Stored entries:
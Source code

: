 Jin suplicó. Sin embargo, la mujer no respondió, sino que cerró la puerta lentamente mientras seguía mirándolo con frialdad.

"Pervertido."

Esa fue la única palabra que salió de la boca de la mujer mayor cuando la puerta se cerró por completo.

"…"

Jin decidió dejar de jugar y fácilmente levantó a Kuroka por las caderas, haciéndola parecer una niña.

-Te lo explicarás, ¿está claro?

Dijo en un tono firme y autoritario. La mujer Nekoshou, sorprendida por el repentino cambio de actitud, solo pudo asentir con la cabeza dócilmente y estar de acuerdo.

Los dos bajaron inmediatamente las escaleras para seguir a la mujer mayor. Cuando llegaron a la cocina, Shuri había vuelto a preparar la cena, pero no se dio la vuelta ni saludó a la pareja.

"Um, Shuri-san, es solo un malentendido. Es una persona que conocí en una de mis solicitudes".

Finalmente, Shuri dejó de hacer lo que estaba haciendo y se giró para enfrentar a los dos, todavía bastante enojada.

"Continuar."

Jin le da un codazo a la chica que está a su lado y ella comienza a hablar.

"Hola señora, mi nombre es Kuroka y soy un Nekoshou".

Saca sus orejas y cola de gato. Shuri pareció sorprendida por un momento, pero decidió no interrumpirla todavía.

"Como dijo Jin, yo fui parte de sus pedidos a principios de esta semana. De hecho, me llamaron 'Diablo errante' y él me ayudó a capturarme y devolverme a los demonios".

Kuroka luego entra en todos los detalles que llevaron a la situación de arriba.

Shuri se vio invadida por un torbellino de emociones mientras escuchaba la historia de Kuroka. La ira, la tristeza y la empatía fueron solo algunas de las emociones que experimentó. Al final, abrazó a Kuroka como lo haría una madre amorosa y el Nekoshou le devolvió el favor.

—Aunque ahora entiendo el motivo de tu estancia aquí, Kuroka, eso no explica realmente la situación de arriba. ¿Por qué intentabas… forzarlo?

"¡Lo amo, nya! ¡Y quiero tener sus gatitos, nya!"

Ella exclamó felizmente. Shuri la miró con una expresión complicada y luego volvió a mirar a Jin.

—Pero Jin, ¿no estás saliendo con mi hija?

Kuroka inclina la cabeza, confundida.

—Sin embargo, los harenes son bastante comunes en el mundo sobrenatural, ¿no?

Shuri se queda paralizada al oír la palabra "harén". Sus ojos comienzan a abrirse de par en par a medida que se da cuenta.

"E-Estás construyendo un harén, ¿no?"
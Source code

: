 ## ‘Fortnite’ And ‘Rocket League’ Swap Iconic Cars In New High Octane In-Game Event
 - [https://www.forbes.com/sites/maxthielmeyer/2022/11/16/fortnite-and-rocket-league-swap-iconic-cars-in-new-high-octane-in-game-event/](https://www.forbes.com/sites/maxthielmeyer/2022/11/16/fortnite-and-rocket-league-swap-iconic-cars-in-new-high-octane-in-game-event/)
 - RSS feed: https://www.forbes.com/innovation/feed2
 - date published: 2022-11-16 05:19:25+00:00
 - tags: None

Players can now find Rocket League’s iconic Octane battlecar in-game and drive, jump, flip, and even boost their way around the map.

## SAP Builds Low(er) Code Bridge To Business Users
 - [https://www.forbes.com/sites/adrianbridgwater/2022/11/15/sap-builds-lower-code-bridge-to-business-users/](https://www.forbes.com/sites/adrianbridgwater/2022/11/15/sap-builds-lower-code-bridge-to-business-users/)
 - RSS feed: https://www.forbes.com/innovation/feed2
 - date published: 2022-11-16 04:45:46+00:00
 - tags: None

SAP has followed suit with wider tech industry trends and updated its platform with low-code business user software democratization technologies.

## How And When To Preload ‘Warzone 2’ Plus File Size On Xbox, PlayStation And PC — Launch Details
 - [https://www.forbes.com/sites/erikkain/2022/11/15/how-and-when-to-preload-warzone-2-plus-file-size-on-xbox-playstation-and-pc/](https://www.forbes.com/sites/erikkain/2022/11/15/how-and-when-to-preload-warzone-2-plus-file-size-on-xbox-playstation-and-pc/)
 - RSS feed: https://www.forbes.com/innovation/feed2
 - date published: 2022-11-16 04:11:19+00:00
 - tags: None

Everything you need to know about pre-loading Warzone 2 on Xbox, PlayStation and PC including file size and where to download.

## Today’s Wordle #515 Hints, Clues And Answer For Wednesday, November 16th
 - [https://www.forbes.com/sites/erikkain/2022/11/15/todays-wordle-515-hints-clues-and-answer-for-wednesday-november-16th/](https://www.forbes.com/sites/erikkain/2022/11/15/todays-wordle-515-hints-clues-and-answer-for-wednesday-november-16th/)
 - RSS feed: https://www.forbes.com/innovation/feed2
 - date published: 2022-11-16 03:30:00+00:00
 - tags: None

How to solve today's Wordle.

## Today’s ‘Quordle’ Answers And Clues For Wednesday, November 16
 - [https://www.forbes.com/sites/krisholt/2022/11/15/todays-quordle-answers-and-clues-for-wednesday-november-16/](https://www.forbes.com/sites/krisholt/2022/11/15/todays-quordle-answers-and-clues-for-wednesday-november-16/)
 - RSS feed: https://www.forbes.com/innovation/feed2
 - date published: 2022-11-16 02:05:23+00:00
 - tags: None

-- TASK PROMPT --
Copy the records above exactly as written.

-- ANSWER TO THIS TASK --
Source code

: Jin suplicó. Sin embargo, la mujer no respondió, sino que cerró la puerta lentamente mientras seguía mirándolo con frialdad.

"Pervertido."

Esa fue la única palabra que salió de la boca de la mujer mayor cuando la puerta se cerró por completo.

"…"

Jin decidió dejar de jugar y fácilmente levantó a Kuroka por las caderas, haciéndola parecer una niña.

-Te lo explicarás, ¿está claro?

Dijo en un tono firme y autoritario. La mujer Nekoshou, sorprendida por el repentino cambio de actitud, solo pudo asentir con la cabeza dócilmente y estar de acuerdo.

Los dos bajaron inmediatamente las escaleras para seguir a la mujer mayor. Cuando llegaron a la cocina, Shuri había vuelto a preparar la cena, pero no se dio la vuelta ni saludó a la pareja.

"Um, Shuri-san, es solo un malentendido. Es una persona que conocí en una de mis solicitudes".

Finalmente, Shuri dejó de hacer lo que estaba haciendo y se giró para enfrentar a los dos, todavía bastante enojada.

"Continuar."

Jin le da un codazo a la chica que está a su lado y ella comienza a hablar.

"Hola señora, mi nombre es Kuroka y soy un Nekoshou".

Saca sus orejas y cola de gato. Shuri pareció sorprendida por un momento, pero decidió no interrumpirla todavía.

"Como dijo Jin, yo fui parte de sus pedidos a principios de esta semana. De hecho, me llamaron 'Diablo errante' y él me ayudó a capturarme y devolverme a los demonios".

Kuroka luego entra en todos los detalles que llevaron a la situación de arriba.

Shuri se vio invadida por un torbellino de emociones mientras escuchaba la historia de Kuroka. La ira, la tristeza y la empatía fueron solo algunas de las emociones que experimentó. Al final, abrazó a Kuroka como lo haría una madre amorosa y el Nekoshou le devolvió el favor.

—Aunque ahora entiendo el motivo de tu estancia aquí, Kuroka, eso no explica realmente la situación de arriba. ¿Por qué intentabas… forzarlo?

"¡Lo amo, nya! ¡Y quiero tener sus gatitos, nya!"

Ella exclamó felizmente. Shuri la miró con una expresión complicada y luego volvió a mirar a Jin.

—Pero Jin, ¿no estás saliendo con mi hija?

Kuroka inclina la cabeza, confundida.

—Sin embargo, los harenes son bastante comunes en el mundo sobrenatural, ¿no?

Shuri se queda paralizada al oír la palabra "harén". Sus ojos comienzan a abrirse de par en par a medida que se da cuenta.

"E-Estás construyendo un harén, ¿no?"
Source code

: ## ‘Fortnite’ And ‘Rocket League’ Swap Iconic Cars In New High Octane In-Game Event
 - [https://www.forbes.com/sites/maxthielmeyer/2022/11/16/fortnite-and-rocket-league-swap-iconic-cars-in-new-high-octane-in-game-event/](https://www.forbes.com/sites/maxthielmeyer/2022/11/16/fortnite-and-rocket-league-swap-iconic-cars-in-new-high-octane-in-game-event/)
 - RSS feed: https://www.forbes.com/innovation/feed2
 - date published: 2022-11-16 05:19:25+00:00
 - tags: None

Players can now find Rocket League’s iconic Octane battlecar in-game and drive, jump, flip, and even boost their way around the map.

## SAP Builds Low(er) Code Bridge To Business Users
 - [https://www.forbes.com/sites/adrianbridgwater/2022/11/15/sap-builds-lower-code-bridge-to-business-users/](https://www.forbes.com/sites/adrianbridgwater/2022/11/15/sap-builds-lower-code-bridge-to-business-users/)
 - RSS feed: https://www.forbes.com/innovation/feed2
 - date published: 2022-11-16 04:45:46+00:00
 - tags: None

SAP has followed suit with wider tech industry trends and updated its platform with low-code business user software democratization technologies.

## How And When To Preload ‘Warzone 2’ Plus File Size On Xbox, PlayStation And PC — Launch Details
 - [https://www.forbes.com/sites/erikkain/2022/11/15/how-and-when-to-preload-warzone-2-plus-file-size-on-xbox-playstation-and-pc/](https://www.forbes.com/sites/erikkain/2022/11/15/how-and-when-to-preload-warzone-2-plus-file-size-on-xbox-playstation-and-pc/)
 - RSS feed: https://www.forbes.com/innovation/feed2
 - date published: 2022-11-16 04:11:19+00:00
 - tags: None

Everything you need to know about pre-loading Warzone 2 on Xbox, PlayStation and PC including file size and where to download.

## Today’s Wordle #515 Hints, Clues And Answer For Wednesday, November 16th
 - [https://www.forbes.com/sites/erikkain/2022/11/15/todays-wordle-515-hints-clues-and-answer-for-wednesday-november-16th/](https://www.forbes.com/sites/erikkain/2022/11/15/todays-wordle-515-hints-clues-and-answer-for-wednesday-november-16th/)
 - RSS feed: https://www.forbes.com/innovation/feed2
 - date published: 2022-11-16 03:30:00+00:00
 - tags: None

How to solve today's Wordle.

## Today’s ‘Quordle’ Answers And Clues For Wednesday, November 16
 - [https://www.forbes.com/sites/krisholt/2022/11/15/todays-quordle-answers-and-clues-for-wednesday-november-16/](https://www.forbes.com/sites/krisholt/2022/11/15/todays-quordle-answers-and-clues-for-wednesday-november-16/)
 - RSS feed: https://www.forbes.com/innovation/feed2
 - date published: 2022-11-16 02:05:23+00:00
 - tags: None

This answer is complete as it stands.